Feb 12, 2012 22:32
And it looks like I am going! First con in a long time.... Lately I have been remembering about all the old conventions I used to go to and all the crazy wild times I had. I remember people I used to know and who long forgot about me. I think that is a good thing. I wasn't really the person I wanted to be back then. I was so lost and confused. I so desperately wanted friends, but didn't really know how to be a good one myself to anyone. I so desperately wanted to fall in love and have a great boyfriend, but back then, I didn't know how a good relationship was suppose to work. I think I hurt or offended a lot of people by just not knowing the right social graces.
I grew up in San Jose, California. I miss being right there on the cutting edge of everything. It seems so normal. I started to attend a science fiction convention called Bay Con when I was 16 years old, and I went for several years. I met some fantastic people and a few celebrities. From there I attended other science fiction and fantasy conventions. I attended a few SCA events and Renaissance fairs. I attached myself to a Danish guild for a little while. I did have a friend named Brian that first showed me some furry art. I thought it was a strange that a grown man would be interested in animal cartoons. At first it kind-a freaked me out, but then thought nothing of it .I never paid much attention to the furries until I got slam dunked into it. Ashi and thechick told me about a start up convention called Further Confusion. Most of the gamer type folks I hung around were going. They told me it was an animal convention. I ran around in a pair of bunnies ears. So I guess I really started off as a rabbit. I remember all the things that went wrong, and being kinda confused about the crowd who attended. For me it was mostly like other conventions I attended.. strangely exciting and super weird. Weird and different was my normal.
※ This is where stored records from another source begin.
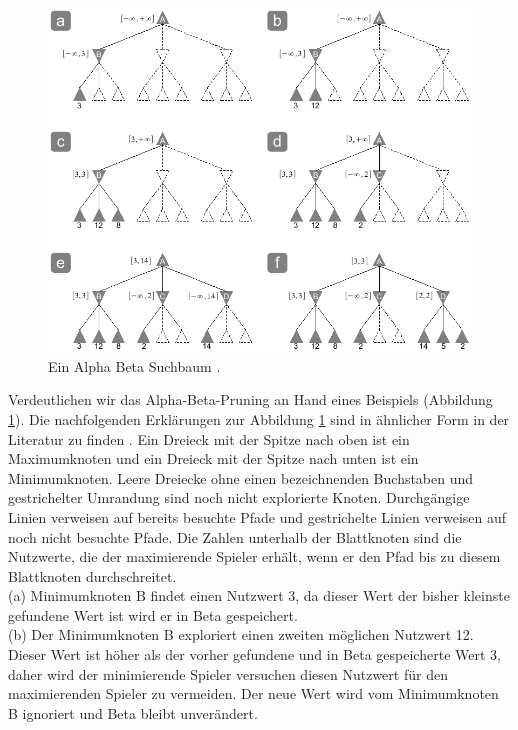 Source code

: \begin{figure}[!htbp]
  \centering
  \includegraphics[scale = 0.8]{inhalt/abbildungen/alpha_beta_suchbaum.pdf}
  \caption{Ein Alpha Beta Suchbaum \cite[213]{Russell}.}
  \label{fig:alpha_beta}
\end{figure} 

Verdeutlichen wir das Alpha-Beta-Pruning an Hand eines Beispiels (Abbildung \ref{fig:alpha_beta}). Die nachfolgenden Erklärungen zur Abbildung \ref{fig:alpha_beta} sind in ähnlicher Form in der Literatur zu finden \cite[212 \psqq]{Russell}. Ein Dreieck mit der Spitze nach oben ist ein Maximumknoten und ein Dreieck mit der Spitze nach unten ist ein Minimumknoten. Leere Dreiecke ohne einen bezeichnenden Buchstaben und gestrichelter Umrandung sind noch nicht explorierte Knoten. Durchgängige Linien verweisen auf bereits besuchte Pfade und gestrichelte Linien verweisen auf noch nicht besuchte Pfade. Die Zahlen unterhalb der Blattknoten sind die Nutzwerte, die der maximierende Spieler erhält, wenn er den Pfad bis zu diesem Blattknoten durchschreitet. \\

(a) Minimumknoten B findet einen Nutzwert 3, da dieser Wert der bisher kleinste gefundene Wert ist wird er in Beta gespeichert. \\

(b) Der Minimumknoten B exploriert einen zweiten möglichen Nutzwert 12. Dieser Wert ist höher als der vorher gefundene und in Beta gespeicherte Wert 3, daher wird der minimierende Spieler versuchen diesen Nutzwert für den maximierenden Spieler zu vermeiden. Der neue Wert wird vom Minimumknoten B ignoriert und Beta bleibt unverändert. \\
It is not that my life was too exciting but definitely different then most have out there. Life among geeks and furries is never normal. Not even close. Because my social graces lacked a lot of fine tuning, I never was able to stay with any one group to long. I had a hard time relating to different people. Although I found the people I associated with interesting, I had a real hard time adjusting to accepting alternative lifestyles. I grew up in a morally conservative home with heterosexual views. However, Bay Area California fandoms were anything but normal. I met people who crossed dressed, wanted to transgender, were polygamous, who practiced BDSM, practiced Wicca and other alternative religions, were guy, and bi-sexual and one person even had a relationship with a personality inside a person with multiple personalities. ( yes I totally had difficulties understanding exactly how that worked). At every turn, everyone seem to live a rather bizarre lifestyle. Many times I really did not know what to make of it all or really how to react.
I was still searching for a group I belonged to. I felt incredibly lonely inside. The bulliton board (BBS) meets were drawing to a close as the internet started to form and grow. I learned about the Furries and the weekly coffee meets, The meets reminded me of the BBS gatherings and in fact had some of the very same people attending. There is a lot of crossovers in the fandom. There, among mostly gay men of all things, I found relative acceptance. Here I was, a young heterosexual girl, hanging out with mostly gay and bisexual men who were interested in anthropomorphic animals. It was normal for me to out to dinner with 20 men and me being the only girl much of the time. However, for whatever reason, I wasn't picked on, made fun of too much, and kinda accepted. I had a ton of adventures. Trips to others conventions, hikes in the mountains, parties to attend, and social gathering to be apart of.
It would be 10 years later that I finally bought my two fursuits and found the extreme joy suiting can bring. I don't really have much contact with those strange California furries and convention attenders, but I am thankful for the times I spend there, and the acceptance that was extended to me. It make me much softer around the edges and increased both my acceptance and awareness to lifestyles that different greatly from my own.